According to the university act, the University of Bangkok Metropolis is an autonomous university funded by BMA and supervised without direct control by both BMA and Ministry of Education. Two higher institutions under BMA, BMA Medical College and Vajira Hospital and Kuakarun College of Nursing, were transformed to the Faculty of Medicine Vajira Hospital and Kuakarun Faculty of Nursing, respectively. The university missions are to educate, promote academic, research, construct and develop advanced academic and profession, propagate knowledge, provide medical service, promote public health, urban management, local administration, metropolitan development, as well as support religion, arts, culture, environment, and sports.

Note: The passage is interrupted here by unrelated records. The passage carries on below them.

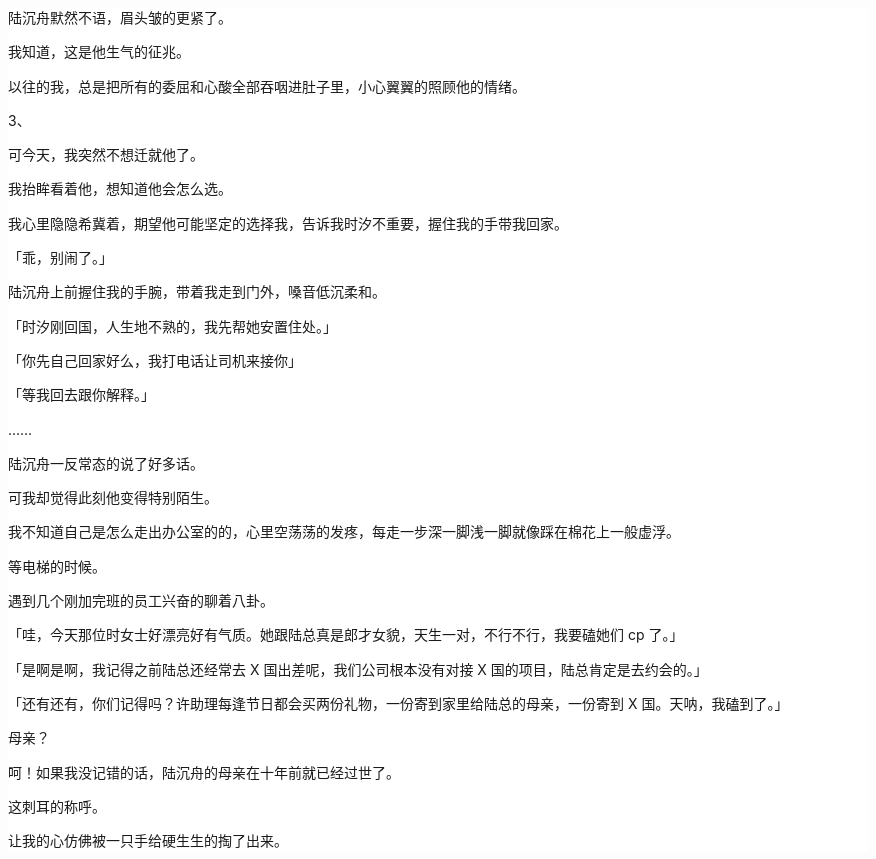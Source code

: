 陆沉舟默然不语，眉头皱的更紧了。


我知道，这是他生气的征兆。


以往的我，总是把所有的委屈和心酸全部吞咽进肚子里，小心翼翼的照顾他的情绪。


3、


可今天，我突然不想迁就他了。


我抬眸看着他，想知道他会怎么选。


我心里隐隐希冀着，期望他可能坚定的选择我，告诉我时汐不重要，握住我的手带我回家。


「乖，别闹了。」


陆沉舟上前握住我的手腕，带着我走到门外，嗓音低沉柔和。


「时汐刚回国，人生地不熟的，我先帮她安置住处。」


「你先自己回家好么，我打电话让司机来接你」


「等我回去跟你解释。」


……


陆沉舟一反常态的说了好多话。


可我却觉得此刻他变得特别陌生。


我不知道自己是怎么走出办公室的的，心里空荡荡的发疼，每走一步深一脚浅一脚就像踩在棉花上一般虚浮。


等电梯的时候。


遇到几个刚加完班的员工兴奋的聊着八卦。


「哇，今天那位时女士好漂亮好有气质。她跟陆总真是郎才女貌，天生一对，不行不行，我要磕她们 cp 了。」


「是啊是啊，我记得之前陆总还经常去 X 国出差呢，我们公司根本没有对接 X 国的项目，陆总肯定是去约会的。」


「还有还有，你们记得吗？许助理每逢节日都会买两份礼物，一份寄到家里给陆总的母亲，一份寄到 X 国。天呐，我磕到了。」


母亲？


呵！如果我没记错的话，陆沉舟的母亲在十年前就已经过世了。


这刺耳的称呼。


让我的心仿佛被一只手给硬生生的掏了出来。

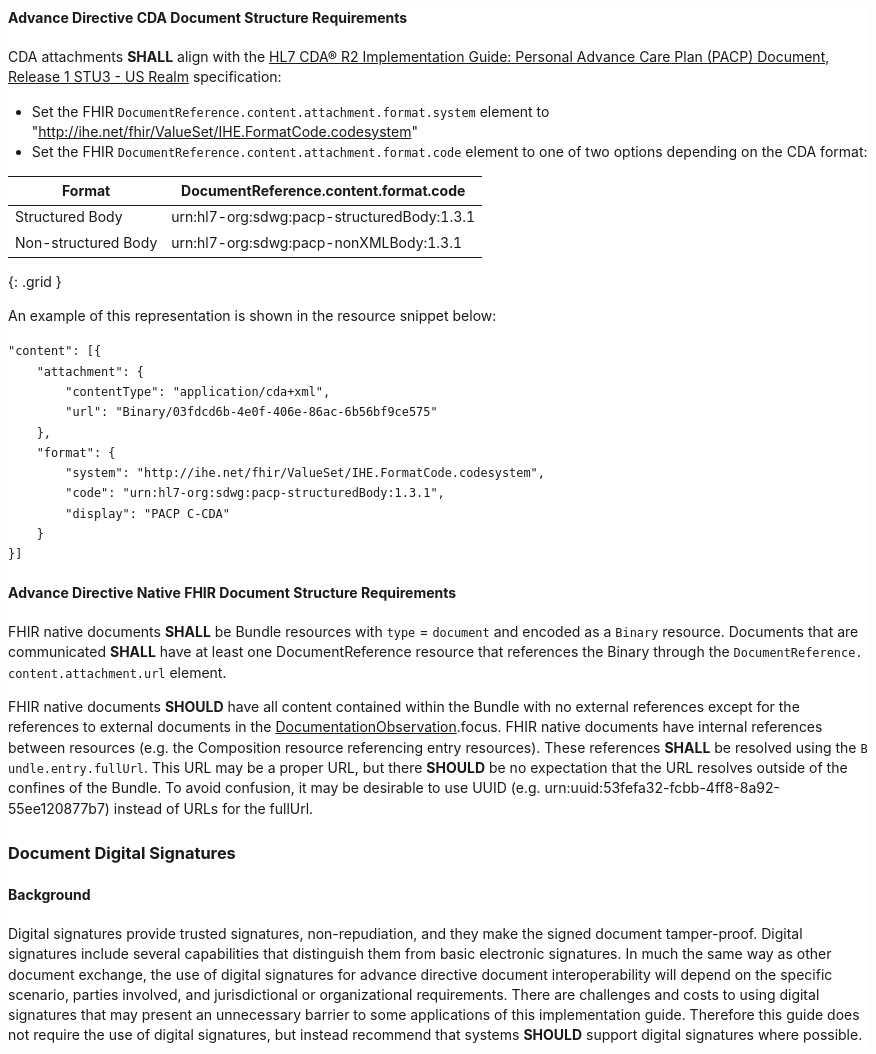 #### Advance Directive CDA Document Structure Requirements

CDA attachments **SHALL** align with the [HL7 CDA® R2 Implementation Guide: Personal Advance Care Plan (PACP) Document, Release 1 STU3 - US Realm](https://www.hl7.org/implement/standards/product_brief.cfm?product_id=434) specification:

* Set the FHIR `DocumentReference.content.attachment.format.system` element to "http://ihe.net/fhir/ValueSet/IHE.FormatCode.codesystem" 
* Set the FHIR `DocumentReference.content.attachment.format.code` element to one of two options depending on the CDA format:

| Format              | DocumentReference.content.format.code               |
| ------------------- | --------------------------------------------------- |
| Structured Body     | urn:hl7-org:sdwg:pacp-structuredBody:1.3.1          |
| Non-structured Body | urn:hl7-org:sdwg:pacp-nonXMLBody:1.3.1              |
{: .grid }

An example of this representation is shown in the resource snippet below:

```
"content": [{
    "attachment": {
        "contentType": "application/cda+xml",
        "url": "Binary/03fdcd6b-4e0f-406e-86ac-6b56bf9ce575"
    },
    "format": {
        "system": "http://ihe.net/fhir/ValueSet/IHE.FormatCode.codesystem",
        "code": "urn:hl7-org:sdwg:pacp-structuredBody:1.3.1",
        "display": "PACP C-CDA"
    }
}]
```

#### Advance Directive Native FHIR Document Structure Requirements

FHIR native documents **SHALL** be Bundle resources with `type` = `document` and encoded as a `Binary` resource. Documents that are communicated **SHALL** have at least one DocumentReference resource that references the Binary through the `DocumentReference.content.attachment.url` element.

FHIR native documents **SHOULD** have all content contained within the Bundle with no external references except for the references to external documents in the [DocumentationObservation](StructureDefinition-ADI-DocumentationObservation.html).focus. FHIR native documents have internal references between resources (e.g. the Composition resource referencing entry resources). These references **SHALL** be resolved using the `Bundle.entry.fullUrl`. This URL may be a proper URL, but there **SHOULD** be no expectation that the URL resolves outside of the confines of the Bundle. To avoid confusion, it may be desirable to use UUID (e.g. urn:uuid:53fefa32-fcbb-4ff8-8a92-55ee120877b7) instead of URLs for the fullUrl. 


### Document Digital Signatures
#### Background
Digital signatures provide trusted signatures, non-repudiation, and they make the signed document tamper-proof. Digital signatures include several capabilities that distinguish them from basic electronic signatures. In much the same way as other document exchange, the use of digital signatures for advance directive document interoperability will depend on the specific scenario, parties involved, and jurisdictional or organizational requirements. There are challenges and costs to using digital signatures that may present an unnecessary barrier to some applications of this implementation guide. Therefore this guide does not require the use of digital signatures, but instead recommend that systems **SHOULD** support digital signatures where possible.
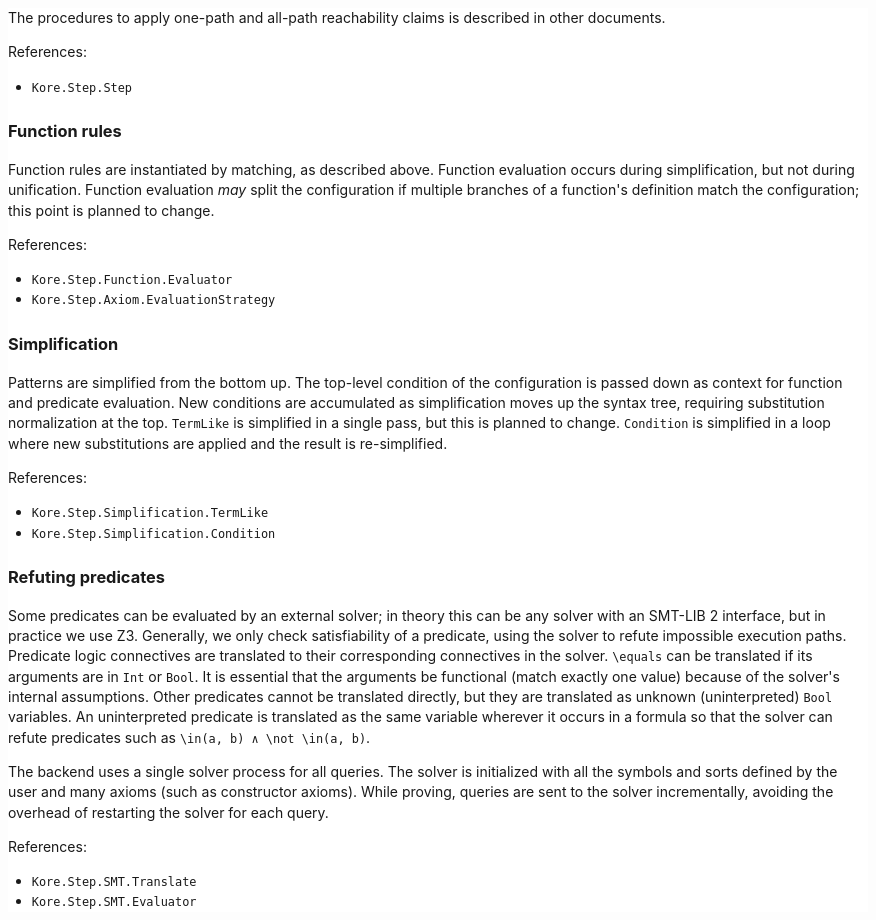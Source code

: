 The procedures to apply one-path and all-path reachability claims is described in other documents.

References:

- `Kore.Step.Step`

### Function rules

Function rules are instantiated by matching, as described above.
Function evaluation occurs during simplification, but not during unification.
Function evaluation _may_ split the configuration
if multiple branches of a function's definition match the configuration;
this point is planned to change.

References:

- `Kore.Step.Function.Evaluator`
- `Kore.Step.Axiom.EvaluationStrategy`

### Simplification

Patterns are simplified from the bottom up.
The top-level condition of the configuration is passed down as context for function and predicate evaluation.
New conditions are accumulated as simplification moves up the syntax tree,
requiring substitution normalization at the top.
`TermLike` is simplified in a single pass, but this is planned to change.
`Condition` is simplified in a loop where new substitutions are applied and the result is re-simplified.

References:

- `Kore.Step.Simplification.TermLike`
- `Kore.Step.Simplification.Condition`

### Refuting predicates

Some predicates can be evaluated by an external solver;
in theory this can be any solver with an SMT-LIB 2 interface, but in practice we use Z3.
Generally, we only check satisfiability of a predicate,
using the solver to refute impossible execution paths.
Predicate logic connectives are translated to their corresponding connectives in the solver.
`\equals` can be translated if its arguments are in `Int` or `Bool`.
It is essential that the arguments be functional (match exactly one value)
because of the solver's internal assumptions.
Other predicates cannot be translated directly,
but they are translated as unknown (uninterpreted) `Bool` variables.
An uninterpreted predicate is translated as the same variable wherever it occurs in a formula
so that the solver can refute predicates such as `\in(a, b) ∧ \not \in(a, b)`.

The backend uses a single solver process for all queries.
The solver is initialized with all the symbols and sorts defined by the user
and many axioms (such as constructor axioms).
While proving, queries are sent to the solver incrementally,
avoiding the overhead of restarting the solver for each query.

References:

- `Kore.Step.SMT.Translate`
- `Kore.Step.SMT.Evaluator`

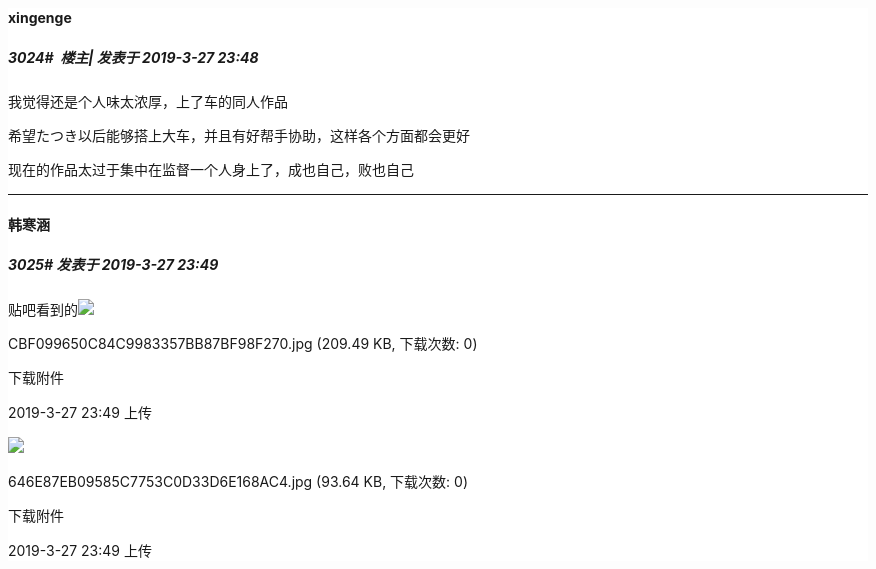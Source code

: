 ####  xingenge  
##### 3024#         楼主| 发表于 2019-3-27 23:48




我觉得还是个人味太浓厚，上了车的同人作品

希望たつき以后能够搭上大车，并且有好帮手协助，这样各个方面都会更好

现在的作品太过于集中在监督一个人身上了，成也自己，败也自己







-----

####  韩寒涵  
##### 3025#       发表于 2019-3-27 23:49




贴吧看到的<img src="https://static.saraba1st.com/image/smiley/face2017/065.png" referrerpolicy="no-referrer">






CBF099650C84C9983357BB87BF98F270.jpg
(209.49 KB, 下载次数: 0)




下载附件


2019-3-27 23:49 上传









<img src="https://img.saraba1st.com/forum/201903/27/234927a1lpzabpz1j6q77i.jpg" referrerpolicy="no-referrer">









646E87EB09585C7753C0D33D6E168AC4.jpg
(93.64 KB, 下载次数: 0)




下载附件


2019-3-27 23:49 上传
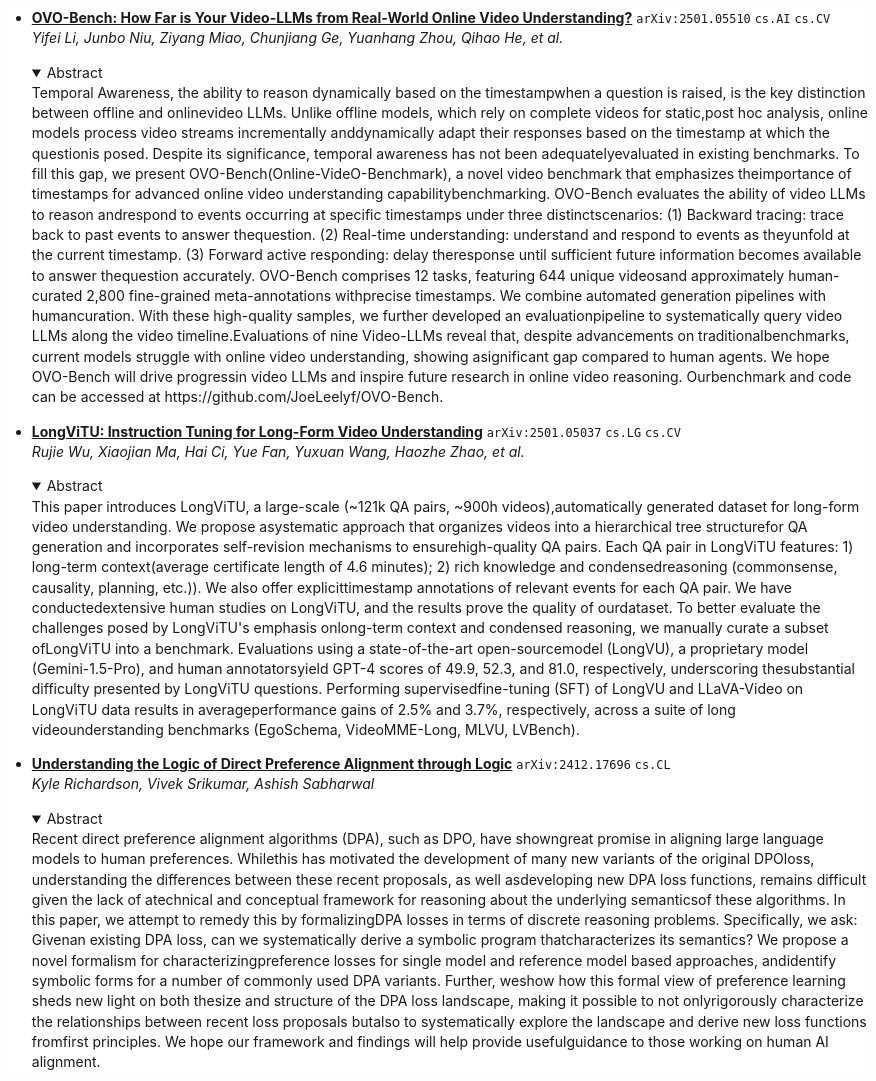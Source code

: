 - **[OVO-Bench: How Far is Your Video-LLMs from Real-World Online Video Understanding?](http://arxiv.org/abs/2501.05510v2)**  `arXiv:2501.05510`  `cs.AI` `cs.CV`  
  _Yifei Li, Junbo Niu, Ziyang Miao, Chunjiang Ge, Yuanhang Zhou, Qihao He, et al._
  <details open><summary>Abstract</summary>
  Temporal Awareness, the ability to reason dynamically based on the timestampwhen a question is raised, is the key distinction between offline and onlinevideo LLMs. Unlike offline models, which rely on complete videos for static,post hoc analysis, online models process video streams incrementally anddynamically adapt their responses based on the timestamp at which the questionis posed. Despite its significance, temporal awareness has not been adequatelyevaluated in existing benchmarks. To fill this gap, we present OVO-Bench(Online-VideO-Benchmark), a novel video benchmark that emphasizes theimportance of timestamps for advanced online video understanding capabilitybenchmarking. OVO-Bench evaluates the ability of video LLMs to reason andrespond to events occurring at specific timestamps under three distinctscenarios: (1) Backward tracing: trace back to past events to answer thequestion. (2) Real-time understanding: understand and respond to events as theyunfold at the current timestamp. (3) Forward active responding: delay theresponse until sufficient future information becomes available to answer thequestion accurately. OVO-Bench comprises 12 tasks, featuring 644 unique videosand approximately human-curated 2,800 fine-grained meta-annotations withprecise timestamps. We combine automated generation pipelines with humancuration. With these high-quality samples, we further developed an evaluationpipeline to systematically query video LLMs along the video timeline.Evaluations of nine Video-LLMs reveal that, despite advancements on traditionalbenchmarks, current models struggle with online video understanding, showing asignificant gap compared to human agents. We hope OVO-Bench will drive progressin video LLMs and inspire future research in online video reasoning. Ourbenchmark and code can be accessed at https://github.com/JoeLeelyf/OVO-Bench.
  </details>

- **[LongViTU: Instruction Tuning for Long-Form Video Understanding](http://arxiv.org/abs/2501.05037v2)**  `arXiv:2501.05037`  `cs.LG` `cs.CV`  
  _Rujie Wu, Xiaojian Ma, Hai Ci, Yue Fan, Yuxuan Wang, Haozhe Zhao, et al._
  <details open><summary>Abstract</summary>
  This paper introduces LongViTU, a large-scale (~121k QA pairs, ~900h videos),automatically generated dataset for long-form video understanding. We propose asystematic approach that organizes videos into a hierarchical tree structurefor QA generation and incorporates self-revision mechanisms to ensurehigh-quality QA pairs. Each QA pair in LongViTU features: 1) long-term context(average certificate length of 4.6 minutes); 2) rich knowledge and condensedreasoning (commonsense, causality, planning, etc.)). We also offer explicittimestamp annotations of relevant events for each QA pair. We have conductedextensive human studies on LongViTU, and the results prove the quality of ourdataset. To better evaluate the challenges posed by LongViTU's emphasis onlong-term context and condensed reasoning, we manually curate a subset ofLongViTU into a benchmark. Evaluations using a state-of-the-art open-sourcemodel (LongVU), a proprietary model (Gemini-1.5-Pro), and human annotatorsyield GPT-4 scores of 49.9, 52.3, and 81.0, respectively, underscoring thesubstantial difficulty presented by LongViTU questions. Performing supervisedfine-tuning (SFT) of LongVU and LLaVA-Video on LongViTU data results in averageperformance gains of 2.5% and 3.7%, respectively, across a suite of long videounderstanding benchmarks (EgoSchema, VideoMME-Long, MLVU, LVBench).
  </details>

- **[Understanding the Logic of Direct Preference Alignment through Logic](http://arxiv.org/abs/2412.17696v2)**  `arXiv:2412.17696`  `cs.CL`  
  _Kyle Richardson, Vivek Srikumar, Ashish Sabharwal_
  <details open><summary>Abstract</summary>
  Recent direct preference alignment algorithms (DPA), such as DPO, have showngreat promise in aligning large language models to human preferences. Whilethis has motivated the development of many new variants of the original DPOloss, understanding the differences between these recent proposals, as well asdeveloping new DPA loss functions, remains difficult given the lack of atechnical and conceptual framework for reasoning about the underlying semanticsof these algorithms. In this paper, we attempt to remedy this by formalizingDPA losses in terms of discrete reasoning problems. Specifically, we ask: Givenan existing DPA loss, can we systematically derive a symbolic program thatcharacterizes its semantics? We propose a novel formalism for characterizingpreference losses for single model and reference model based approaches, andidentify symbolic forms for a number of commonly used DPA variants. Further, weshow how this formal view of preference learning sheds new light on both thesize and structure of the DPA loss landscape, making it possible to not onlyrigorously characterize the relationships between recent loss proposals butalso to systematically explore the landscape and derive new loss functions fromfirst principles. We hope our framework and findings will help provide usefulguidance to those working on human AI alignment.
  </details>
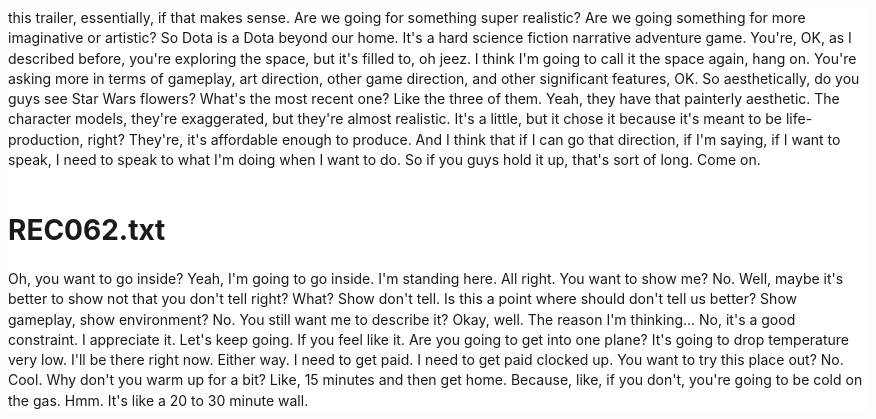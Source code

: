 this trailer, essentially, if that makes sense.
Are we going for something super realistic?
Are we going something for more imaginative
or artistic?
So Dota is a Dota beyond our home.
It's a hard science fiction narrative adventure game.
You're, OK, as I described before, you're exploring
the space, but it's filled to, oh jeez.
I think I'm going to call it the space again, hang on.
You're asking more in terms of gameplay, art direction,
other game direction, and other significant features,
OK.
So aesthetically, do you guys see Star Wars flowers?
What's the most recent one?
Like the three of them.
Yeah, they have that painterly aesthetic.
The character models, they're exaggerated,
but they're almost realistic.
It's a little, but it chose it because it's meant
to be life-production, right?
They're, it's affordable enough to produce.
And I think that if I can go that direction, if I'm
saying, if I want to speak, I need to speak to what I'm doing
when I want to do.
So if you guys hold it up, that's sort of long.
Come on.


# REC062.txt
Oh, you want to go inside?
Yeah, I'm going to go inside.
I'm standing here.
All right.
You want to show me?
No.
Well, maybe it's better to show not that you don't tell right?
What?
Show don't tell.
Is this a point where should don't tell us better?
Show gameplay, show environment?
No.
You still want me to describe it?
Okay, well.
The reason I'm thinking...
No, it's a good constraint.
I appreciate it.
Let's keep going.
If you feel like it.
Are you going to get into one plane?
It's going to drop temperature very low.
I'll be there right now.
Either way.
I need to get paid.
I need to get paid clocked up.
You want to try this place out?
No.
Cool.
Why don't you warm up for a bit?
Like, 15 minutes and then get home.
Because, like, if you don't,
you're going to be cold on the gas.
Hmm.
It's like a 20 to 30 minute wall.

In 2011, His Majesty King Bhumibol Adulyadej gave the permission to use the university name as Navamindradhiraj University (NMU), meaning the ninth monarch, referring to his majesty himself. The bill to change university name was enacted on June 21, 2013.

In 2013, NMU received the Bangkok Community College from Ministry of Education as Urban Community College of Bangkok, which later renamed to Urban Community Development College, and also received Institute of Metropolitan Development from BMA, providing programs that serve urbanized society needs.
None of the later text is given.